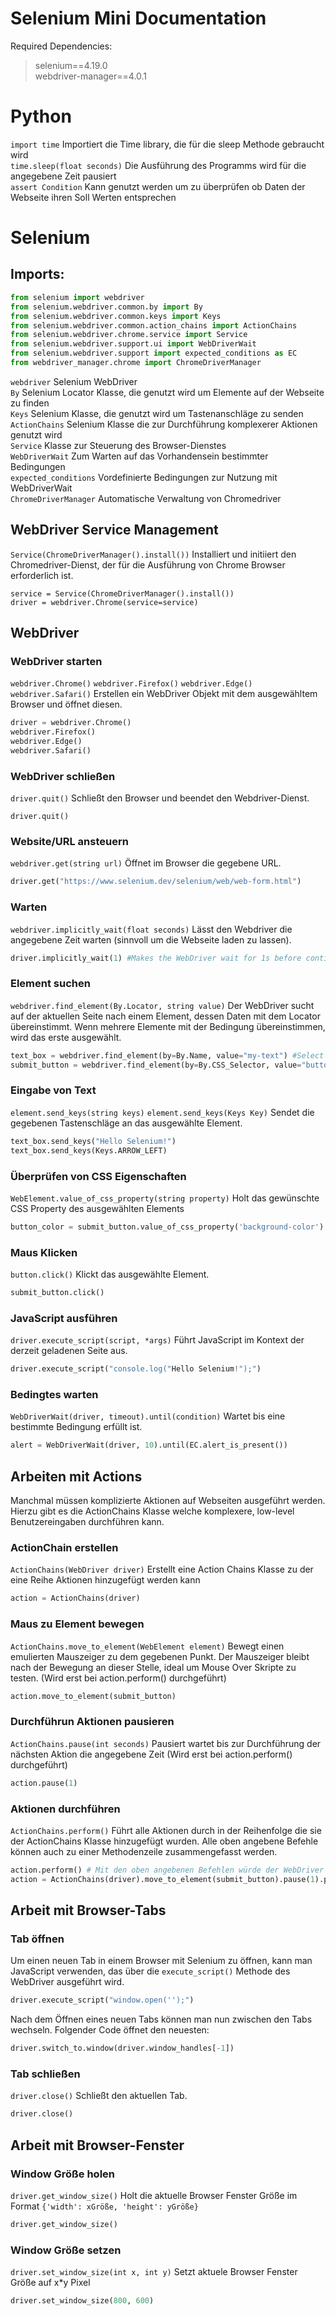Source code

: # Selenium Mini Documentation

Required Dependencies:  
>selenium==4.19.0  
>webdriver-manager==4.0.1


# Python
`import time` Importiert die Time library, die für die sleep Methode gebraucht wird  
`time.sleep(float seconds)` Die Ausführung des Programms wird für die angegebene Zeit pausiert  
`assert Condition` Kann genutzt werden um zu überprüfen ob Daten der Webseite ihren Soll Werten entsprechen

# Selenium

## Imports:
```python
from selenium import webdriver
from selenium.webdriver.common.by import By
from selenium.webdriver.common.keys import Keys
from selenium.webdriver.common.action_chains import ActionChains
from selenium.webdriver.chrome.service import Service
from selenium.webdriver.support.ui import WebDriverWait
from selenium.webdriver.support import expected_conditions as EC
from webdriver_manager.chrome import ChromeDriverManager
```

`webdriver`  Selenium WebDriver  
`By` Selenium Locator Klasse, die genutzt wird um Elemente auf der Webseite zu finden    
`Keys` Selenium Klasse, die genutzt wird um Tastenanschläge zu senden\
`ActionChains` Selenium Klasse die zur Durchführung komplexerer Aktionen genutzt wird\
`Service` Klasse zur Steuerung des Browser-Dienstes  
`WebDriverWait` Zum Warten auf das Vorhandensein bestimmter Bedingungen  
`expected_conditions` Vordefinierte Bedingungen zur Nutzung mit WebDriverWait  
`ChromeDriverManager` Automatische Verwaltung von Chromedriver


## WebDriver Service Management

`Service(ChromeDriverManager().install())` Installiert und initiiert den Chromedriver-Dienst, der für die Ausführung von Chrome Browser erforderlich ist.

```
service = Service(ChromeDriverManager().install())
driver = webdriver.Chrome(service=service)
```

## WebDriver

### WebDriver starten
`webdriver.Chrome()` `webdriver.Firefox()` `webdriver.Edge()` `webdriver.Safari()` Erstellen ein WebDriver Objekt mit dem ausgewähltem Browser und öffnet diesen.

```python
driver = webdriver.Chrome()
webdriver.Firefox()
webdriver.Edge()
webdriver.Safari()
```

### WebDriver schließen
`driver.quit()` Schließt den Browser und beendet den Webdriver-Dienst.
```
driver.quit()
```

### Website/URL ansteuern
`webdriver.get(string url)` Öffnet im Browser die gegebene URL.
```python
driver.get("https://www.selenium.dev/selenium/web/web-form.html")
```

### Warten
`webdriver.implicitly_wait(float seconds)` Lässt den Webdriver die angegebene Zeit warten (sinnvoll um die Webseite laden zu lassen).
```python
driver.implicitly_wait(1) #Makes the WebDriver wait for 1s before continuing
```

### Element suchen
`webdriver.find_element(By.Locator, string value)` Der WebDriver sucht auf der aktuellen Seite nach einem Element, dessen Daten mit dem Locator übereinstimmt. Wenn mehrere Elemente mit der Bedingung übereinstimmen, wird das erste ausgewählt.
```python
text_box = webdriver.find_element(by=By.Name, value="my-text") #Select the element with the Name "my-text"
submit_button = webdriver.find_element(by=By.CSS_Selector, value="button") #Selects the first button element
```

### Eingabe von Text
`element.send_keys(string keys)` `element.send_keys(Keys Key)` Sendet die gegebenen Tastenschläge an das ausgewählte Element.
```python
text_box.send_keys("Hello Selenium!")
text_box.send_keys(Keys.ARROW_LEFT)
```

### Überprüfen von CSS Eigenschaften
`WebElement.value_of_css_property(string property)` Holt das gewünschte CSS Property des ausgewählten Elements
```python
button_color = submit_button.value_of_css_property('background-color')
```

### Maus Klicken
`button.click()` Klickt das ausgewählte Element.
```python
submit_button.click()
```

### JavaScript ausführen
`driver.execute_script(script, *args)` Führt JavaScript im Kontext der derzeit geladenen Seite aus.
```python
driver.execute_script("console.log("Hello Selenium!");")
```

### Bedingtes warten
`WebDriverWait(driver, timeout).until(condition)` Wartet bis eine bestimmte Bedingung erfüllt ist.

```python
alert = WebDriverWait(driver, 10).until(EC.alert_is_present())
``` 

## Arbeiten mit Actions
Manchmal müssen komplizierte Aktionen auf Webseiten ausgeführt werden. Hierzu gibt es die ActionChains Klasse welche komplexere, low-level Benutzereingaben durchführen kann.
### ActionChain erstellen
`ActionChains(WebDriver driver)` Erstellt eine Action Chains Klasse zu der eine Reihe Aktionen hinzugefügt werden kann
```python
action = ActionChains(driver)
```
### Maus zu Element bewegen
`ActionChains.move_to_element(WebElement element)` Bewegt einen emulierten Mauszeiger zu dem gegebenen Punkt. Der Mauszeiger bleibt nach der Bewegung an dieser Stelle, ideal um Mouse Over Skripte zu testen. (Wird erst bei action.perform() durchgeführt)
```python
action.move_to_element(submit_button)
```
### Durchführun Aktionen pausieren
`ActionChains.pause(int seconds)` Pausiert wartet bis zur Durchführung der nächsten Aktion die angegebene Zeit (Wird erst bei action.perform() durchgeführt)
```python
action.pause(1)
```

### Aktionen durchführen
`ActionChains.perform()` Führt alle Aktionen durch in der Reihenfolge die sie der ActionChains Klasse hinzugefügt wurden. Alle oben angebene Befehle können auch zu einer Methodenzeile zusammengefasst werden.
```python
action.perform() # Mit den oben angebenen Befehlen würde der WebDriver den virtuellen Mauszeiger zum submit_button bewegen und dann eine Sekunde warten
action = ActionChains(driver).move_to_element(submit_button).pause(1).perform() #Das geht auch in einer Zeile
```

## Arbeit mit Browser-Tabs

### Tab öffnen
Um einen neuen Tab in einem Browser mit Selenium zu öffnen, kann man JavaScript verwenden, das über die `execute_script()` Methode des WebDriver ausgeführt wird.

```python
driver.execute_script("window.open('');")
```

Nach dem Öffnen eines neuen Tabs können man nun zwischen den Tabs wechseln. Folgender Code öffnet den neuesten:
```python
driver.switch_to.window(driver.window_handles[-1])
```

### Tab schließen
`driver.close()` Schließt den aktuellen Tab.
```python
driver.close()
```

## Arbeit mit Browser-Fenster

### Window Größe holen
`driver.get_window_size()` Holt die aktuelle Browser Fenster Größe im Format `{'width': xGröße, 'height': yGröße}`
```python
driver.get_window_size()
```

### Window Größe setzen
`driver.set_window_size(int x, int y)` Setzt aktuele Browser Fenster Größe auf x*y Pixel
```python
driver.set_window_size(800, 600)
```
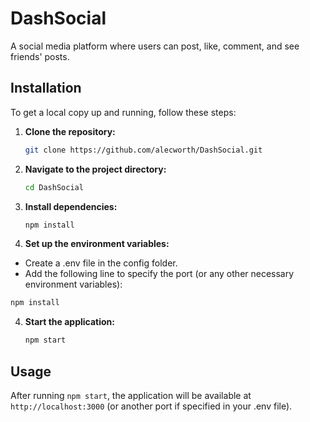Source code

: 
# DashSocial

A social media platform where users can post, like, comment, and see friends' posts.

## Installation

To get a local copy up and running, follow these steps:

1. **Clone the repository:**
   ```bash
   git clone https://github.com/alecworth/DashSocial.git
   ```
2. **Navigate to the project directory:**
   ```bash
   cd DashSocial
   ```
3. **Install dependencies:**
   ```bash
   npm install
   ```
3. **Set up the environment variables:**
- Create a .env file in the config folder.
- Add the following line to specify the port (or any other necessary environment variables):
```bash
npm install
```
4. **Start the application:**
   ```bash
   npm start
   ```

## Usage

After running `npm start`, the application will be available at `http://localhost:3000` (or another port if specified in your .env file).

* * *

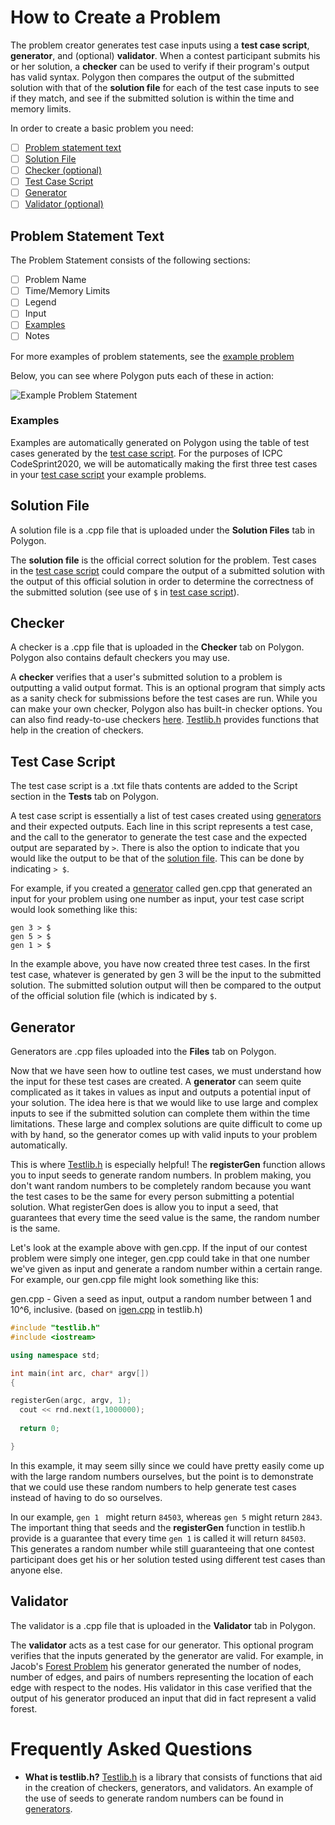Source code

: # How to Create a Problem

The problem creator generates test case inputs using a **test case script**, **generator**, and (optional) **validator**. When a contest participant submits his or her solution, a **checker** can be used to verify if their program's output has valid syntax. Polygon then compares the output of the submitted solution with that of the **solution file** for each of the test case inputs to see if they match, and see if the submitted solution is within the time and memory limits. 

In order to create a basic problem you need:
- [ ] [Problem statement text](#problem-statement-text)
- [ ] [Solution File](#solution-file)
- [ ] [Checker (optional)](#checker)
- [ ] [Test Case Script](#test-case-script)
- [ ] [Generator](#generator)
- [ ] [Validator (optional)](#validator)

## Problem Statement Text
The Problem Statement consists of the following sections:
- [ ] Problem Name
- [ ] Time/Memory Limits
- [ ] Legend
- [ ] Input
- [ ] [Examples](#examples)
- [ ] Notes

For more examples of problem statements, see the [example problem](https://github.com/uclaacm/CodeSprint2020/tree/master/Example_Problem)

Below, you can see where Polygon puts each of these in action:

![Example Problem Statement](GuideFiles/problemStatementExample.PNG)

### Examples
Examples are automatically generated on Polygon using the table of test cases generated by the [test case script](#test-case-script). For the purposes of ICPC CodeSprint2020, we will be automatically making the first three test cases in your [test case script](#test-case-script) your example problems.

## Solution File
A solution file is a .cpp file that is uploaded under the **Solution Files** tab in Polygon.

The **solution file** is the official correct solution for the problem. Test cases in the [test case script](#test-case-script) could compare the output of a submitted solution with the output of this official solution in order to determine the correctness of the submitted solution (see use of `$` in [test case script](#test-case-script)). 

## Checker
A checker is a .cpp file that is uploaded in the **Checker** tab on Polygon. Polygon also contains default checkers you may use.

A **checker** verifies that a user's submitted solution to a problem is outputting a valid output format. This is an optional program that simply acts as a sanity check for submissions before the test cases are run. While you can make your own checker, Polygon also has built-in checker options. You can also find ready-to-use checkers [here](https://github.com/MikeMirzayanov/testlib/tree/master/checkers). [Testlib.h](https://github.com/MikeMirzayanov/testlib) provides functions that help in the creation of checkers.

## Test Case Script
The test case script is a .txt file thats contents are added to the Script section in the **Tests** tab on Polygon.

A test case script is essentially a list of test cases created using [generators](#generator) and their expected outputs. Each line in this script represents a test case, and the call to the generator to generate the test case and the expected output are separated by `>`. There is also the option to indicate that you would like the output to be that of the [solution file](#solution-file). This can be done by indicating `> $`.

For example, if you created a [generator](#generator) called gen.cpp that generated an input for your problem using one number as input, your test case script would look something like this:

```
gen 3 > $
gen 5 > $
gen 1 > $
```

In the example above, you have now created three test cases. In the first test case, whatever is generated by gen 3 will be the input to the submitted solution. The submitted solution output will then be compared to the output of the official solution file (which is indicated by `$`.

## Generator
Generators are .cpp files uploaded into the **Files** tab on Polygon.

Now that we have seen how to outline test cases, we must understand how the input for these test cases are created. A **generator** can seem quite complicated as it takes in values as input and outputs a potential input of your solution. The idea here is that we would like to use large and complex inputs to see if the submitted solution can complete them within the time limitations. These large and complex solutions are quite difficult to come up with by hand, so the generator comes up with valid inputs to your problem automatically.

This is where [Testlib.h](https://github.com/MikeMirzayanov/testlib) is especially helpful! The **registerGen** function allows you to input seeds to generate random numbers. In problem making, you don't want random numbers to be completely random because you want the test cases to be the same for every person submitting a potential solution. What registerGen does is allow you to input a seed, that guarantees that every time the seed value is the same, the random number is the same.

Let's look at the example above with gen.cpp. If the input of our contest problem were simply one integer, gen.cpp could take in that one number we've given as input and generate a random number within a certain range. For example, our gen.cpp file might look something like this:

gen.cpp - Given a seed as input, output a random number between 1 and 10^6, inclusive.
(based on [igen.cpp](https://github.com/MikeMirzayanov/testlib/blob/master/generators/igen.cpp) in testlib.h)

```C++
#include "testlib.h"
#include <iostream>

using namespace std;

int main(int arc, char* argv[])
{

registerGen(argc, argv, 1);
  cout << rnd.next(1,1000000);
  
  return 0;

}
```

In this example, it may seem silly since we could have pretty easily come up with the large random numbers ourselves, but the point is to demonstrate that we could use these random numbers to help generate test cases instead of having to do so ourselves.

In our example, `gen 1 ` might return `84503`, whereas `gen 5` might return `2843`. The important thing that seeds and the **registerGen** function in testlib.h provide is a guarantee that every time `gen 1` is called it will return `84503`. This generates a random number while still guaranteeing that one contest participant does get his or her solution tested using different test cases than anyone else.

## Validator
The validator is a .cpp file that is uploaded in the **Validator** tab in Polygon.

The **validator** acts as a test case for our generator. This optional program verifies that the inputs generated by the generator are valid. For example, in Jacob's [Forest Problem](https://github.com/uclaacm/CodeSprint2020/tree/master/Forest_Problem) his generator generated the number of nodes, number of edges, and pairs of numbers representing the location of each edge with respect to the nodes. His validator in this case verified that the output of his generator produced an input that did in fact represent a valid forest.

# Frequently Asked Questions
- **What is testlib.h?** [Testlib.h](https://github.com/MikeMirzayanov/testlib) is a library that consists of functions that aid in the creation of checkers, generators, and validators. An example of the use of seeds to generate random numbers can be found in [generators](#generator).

--

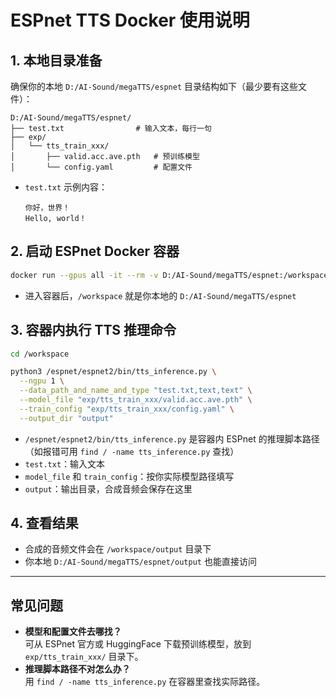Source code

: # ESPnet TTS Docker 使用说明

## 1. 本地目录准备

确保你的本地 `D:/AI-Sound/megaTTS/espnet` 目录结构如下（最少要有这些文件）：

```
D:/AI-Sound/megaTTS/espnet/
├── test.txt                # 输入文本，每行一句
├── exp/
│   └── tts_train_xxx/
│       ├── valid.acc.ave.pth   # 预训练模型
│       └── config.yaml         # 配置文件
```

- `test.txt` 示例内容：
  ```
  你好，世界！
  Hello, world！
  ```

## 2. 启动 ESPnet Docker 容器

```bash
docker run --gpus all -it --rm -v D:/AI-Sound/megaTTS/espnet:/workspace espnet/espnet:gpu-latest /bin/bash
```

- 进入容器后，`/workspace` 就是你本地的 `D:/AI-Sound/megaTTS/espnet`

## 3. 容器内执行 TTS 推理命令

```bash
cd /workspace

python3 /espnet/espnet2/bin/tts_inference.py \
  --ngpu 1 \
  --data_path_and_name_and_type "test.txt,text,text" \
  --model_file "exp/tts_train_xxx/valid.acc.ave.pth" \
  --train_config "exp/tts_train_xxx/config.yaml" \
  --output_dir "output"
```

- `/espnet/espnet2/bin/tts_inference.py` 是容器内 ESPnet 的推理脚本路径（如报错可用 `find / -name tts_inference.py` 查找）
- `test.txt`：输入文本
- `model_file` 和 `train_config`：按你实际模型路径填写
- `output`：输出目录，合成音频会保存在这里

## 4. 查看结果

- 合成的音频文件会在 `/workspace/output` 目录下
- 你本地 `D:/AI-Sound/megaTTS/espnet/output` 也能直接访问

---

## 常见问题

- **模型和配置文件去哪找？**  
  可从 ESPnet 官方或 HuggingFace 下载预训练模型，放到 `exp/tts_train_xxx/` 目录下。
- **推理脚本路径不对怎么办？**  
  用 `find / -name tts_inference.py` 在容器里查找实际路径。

* _ACTIVITY_
In the entries above, find each line with "WebElement" and copy it.

* _EXERCISE RESPONSE_
`WebElement.value_of_css_property(string property)` Holt das gewünschte CSS Property des ausgewählten Elements
`ActionChains.move_to_element(WebElement element)` Bewegt einen emulierten Mauszeiger zu dem gegebenen Punkt. Der Mauszeiger bleibt nach der Bewegung an dieser Stelle, ideal um Mouse Over Skripte zu testen. (Wird erst bei action.perform() durchgeführt)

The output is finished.